WHAT IS REQUIRED: Send each entry back exactly as given, pictures excluded.

TASK MATERIAL:
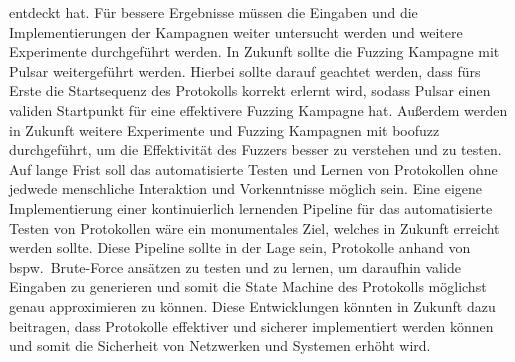 entdeckt hat.
Für bessere Ergebnisse müssen die Eingaben und die Implementierungen der Kampagnen weiter untersucht werden und weitere
Experimente durchgeführt werden.\newline\newline
In Zukunft sollte die Fuzzing Kampagne mit Pulsar weitergeführt werden.
Hierbei sollte darauf geachtet werden, dass fürs Erste die Startsequenz des Protokolls korrekt erlernt wird, sodass Pulsar
einen validen Startpunkt für eine effektivere Fuzzing Kampagne hat.
Außerdem werden in Zukunft weitere Experimente und Fuzzing Kampagnen mit boofuzz durchgeführt, um die Effektivität des
Fuzzers besser zu verstehen und zu testen.
Auf lange Frist soll das automatisierte Testen und Lernen von Protokollen ohne jedwede menschliche Interaktion und
Vorkenntnisse möglich sein.
Eine eigene Implementierung einer kontinuierlich lernenden Pipeline für das automatisierte Testen von Protokollen wäre
ein monumentales Ziel, welches in Zukunft erreicht werden sollte.
Diese Pipeline sollte in der Lage sein, Protokolle anhand von bspw.\ Brute-Force ansätzen zu testen und zu lernen, um
daraufhin valide Eingaben zu generieren und somit die State Machine des Protokolls möglichst genau approximieren zu können.
Diese Entwicklungen könnten in Zukunft dazu beitragen, dass Protokolle effektiver und sicherer implementiert werden können
und somit die Sicherheit von Netzwerken und Systemen erhöht wird.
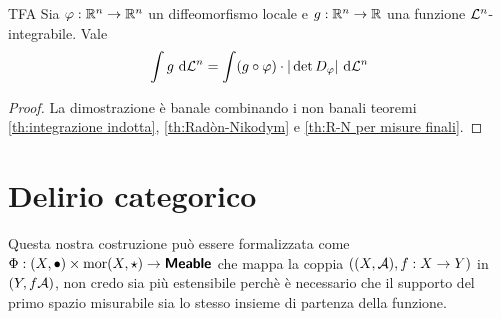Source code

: \documentclass{article}
\begin{document}
\begin{theorem}{TFA}{}
    Sia $\varphi : \mathbb{R}^n \to \mathbb{R}^n$ un diffeomorfismo locale e $g : \mathbb{R}^n \to \mathbb{R}$ una funzione $\mathcal{L}^n$-integrabile. Vale
    \[\int\limits g \text{ d} \mathcal{L}^n = \int (g \circ \varphi)\cdot |\det D_\varphi|\text{ d} \mathcal{L}^n\]
    \begin{proof}
        La dimostrazione è banale combinando i non banali teoremi \ref{th:integrazione indotta}, \ref{th:Radòn-Nikodym} e \ref{th:R-N per misure finali}.
    \end{proof}
\end{theorem}

\section{Delirio categorico}

Questa nostra costruzione può essere formalizzata come $\Phi : (X,\bullet) \times \operatorname{mor}(X,\star) \to \text{\sffamily\textbf{Meable}}$ che mappa la coppia $((X,\mathcal{A}), f:X\to Y)$ in $(Y,f\mathcal{A})$, non credo sia più estensibile perchè è necessario che il supporto del primo spazio misurabile sia lo stesso insieme di partenza della funzione.
\end{document}
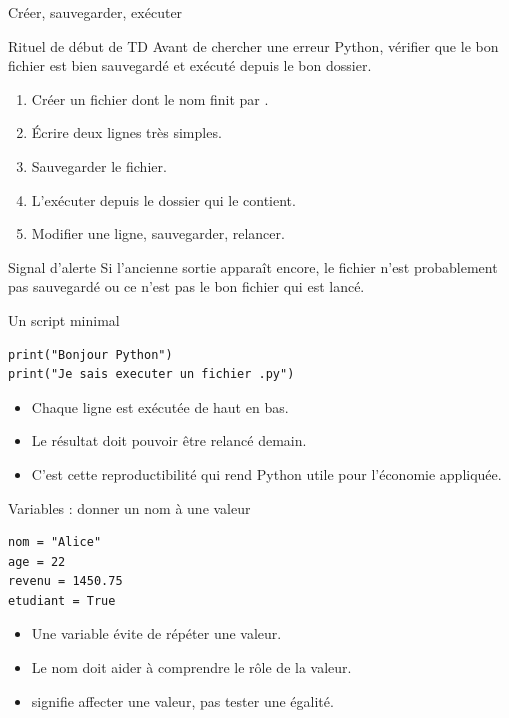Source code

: \documentclass[10pt,aspectratio=169]{beamer}
\begin{document}
\begin{frame}{Créer, sauvegarder, exécuter}
\begin{block}{Rituel de début de TD}
Avant de chercher une erreur Python, vérifier que le bon fichier est bien sauvegardé et exécuté depuis le bon dossier.
\end{block}
\begin{enumerate}
  \item Créer un fichier dont le nom finit par .
  \item Écrire deux lignes très simples.
  \item Sauvegarder le fichier.
  \item L'exécuter depuis le dossier qui le contient.
  \item Modifier une ligne, sauvegarder, relancer.
\end{enumerate}
\begin{block}{Signal d'alerte}
Si l'ancienne sortie apparaît encore, le fichier n'est probablement pas sauvegardé ou ce n'est pas le bon fichier qui est lancé.
\end{block}
\end{frame}

\begin{frame}[fragile]{Un script minimal}
\begin{lstlisting}
print("Bonjour Python")
print("Je sais executer un fichier .py")
\end{lstlisting}
\begin{itemize}
  \item Chaque ligne est exécutée de haut en bas.
  \item Le résultat doit pouvoir être relancé demain.
  \item C'est cette reproductibilité qui rend Python utile pour l'économie appliquée.
\end{itemize}
\end{frame}

\begin{frame}[fragile]{Variables : donner un nom à une valeur}
\begin{lstlisting}
nom = "Alice"
age = 22
revenu = 1450.75
etudiant = True
\end{lstlisting}
\begin{itemize}
  \item Une variable évite de répéter une valeur.
  \item Le nom doit aider à comprendre le rôle de la valeur.
  \item \code{=} signifie affecter une valeur, pas tester une égalité.
\end{itemize}
\end{frame}
\end{document}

TASK RESULT:
 entdeckt hat.
Für bessere Ergebnisse müssen die Eingaben und die Implementierungen der Kampagnen weiter untersucht werden und weitere
Experimente durchgeführt werden.\newline\newline
In Zukunft sollte die Fuzzing Kampagne mit Pulsar weitergeführt werden.
Hierbei sollte darauf geachtet werden, dass fürs Erste die Startsequenz des Protokolls korrekt erlernt wird, sodass Pulsar
einen validen Startpunkt für eine effektivere Fuzzing Kampagne hat.
Außerdem werden in Zukunft weitere Experimente und Fuzzing Kampagnen mit boofuzz durchgeführt, um die Effektivität des
Fuzzers besser zu verstehen und zu testen.
Auf lange Frist soll das automatisierte Testen und Lernen von Protokollen ohne jedwede menschliche Interaktion und
Vorkenntnisse möglich sein.
Eine eigene Implementierung einer kontinuierlich lernenden Pipeline für das automatisierte Testen von Protokollen wäre
ein monumentales Ziel, welches in Zukunft erreicht werden sollte.
Diese Pipeline sollte in der Lage sein, Protokolle anhand von bspw.\ Brute-Force ansätzen zu testen und zu lernen, um
daraufhin valide Eingaben zu generieren und somit die State Machine des Protokolls möglichst genau approximieren zu können.
Diese Entwicklungen könnten in Zukunft dazu beitragen, dass Protokolle effektiver und sicherer implementiert werden können
und somit die Sicherheit von Netzwerken und Systemen erhöht wird.
Source code

: \documentclass{article}
\begin{document}
\begin{theorem}{TFA}{}
    Sia $\varphi : \mathbb{R}^n \to \mathbb{R}^n$ un diffeomorfismo locale e $g : \mathbb{R}^n \to \mathbb{R}$ una funzione $\mathcal{L}^n$-integrabile. Vale
    \[\int\limits g \text{ d} \mathcal{L}^n = \int (g \circ \varphi)\cdot |\det D_\varphi|\text{ d} \mathcal{L}^n\]
    \begin{proof}
        La dimostrazione è banale combinando i non banali teoremi \ref{th:integrazione indotta}, \ref{th:Radòn-Nikodym} e \ref{th:R-N per misure finali}.
    \end{proof}
\end{theorem}

\section{Delirio categorico}

Questa nostra costruzione può essere formalizzata come $\Phi : (X,\bullet) \times \operatorname{mor}(X,\star) \to \text{\sffamily\textbf{Meable}}$ che mappa la coppia $((X,\mathcal{A}), f:X\to Y)$ in $(Y,f\mathcal{A})$, non credo sia più estensibile perchè è necessario che il supporto del primo spazio misurabile sia lo stesso insieme di partenza della funzione.
\end{document}
Source code

: \documentclass[10pt,aspectratio=169]{beamer}
\begin{document}
\begin{frame}{Créer, sauvegarder, exécuter}
\begin{block}{Rituel de début de TD}
Avant de chercher une erreur Python, vérifier que le bon fichier est bien sauvegardé et exécuté depuis le bon dossier.
\end{block}
\begin{enumerate}
  \item Créer un fichier dont le nom finit par .
  \item Écrire deux lignes très simples.
  \item Sauvegarder le fichier.
  \item L'exécuter depuis le dossier qui le contient.
  \item Modifier une ligne, sauvegarder, relancer.
\end{enumerate}
\begin{block}{Signal d'alerte}
Si l'ancienne sortie apparaît encore, le fichier n'est probablement pas sauvegardé ou ce n'est pas le bon fichier qui est lancé.
\end{block}
\end{frame}

\begin{frame}[fragile]{Un script minimal}
\begin{lstlisting}
print("Bonjour Python")
print("Je sais executer un fichier .py")
\end{lstlisting}
\begin{itemize}
  \item Chaque ligne est exécutée de haut en bas.
  \item Le résultat doit pouvoir être relancé demain.
  \item C'est cette reproductibilité qui rend Python utile pour l'économie appliquée.
\end{itemize}
\end{frame}

\begin{frame}[fragile]{Variables : donner un nom à une valeur}
\begin{lstlisting}
nom = "Alice"
age = 22
revenu = 1450.75
etudiant = True
\end{lstlisting}
\begin{itemize}
  \item Une variable évite de répéter une valeur.
  \item Le nom doit aider à comprendre le rôle de la valeur.
  \item \code{=} signifie affecter une valeur, pas tester une égalité.
\end{itemize}
\end{frame}
\end{document}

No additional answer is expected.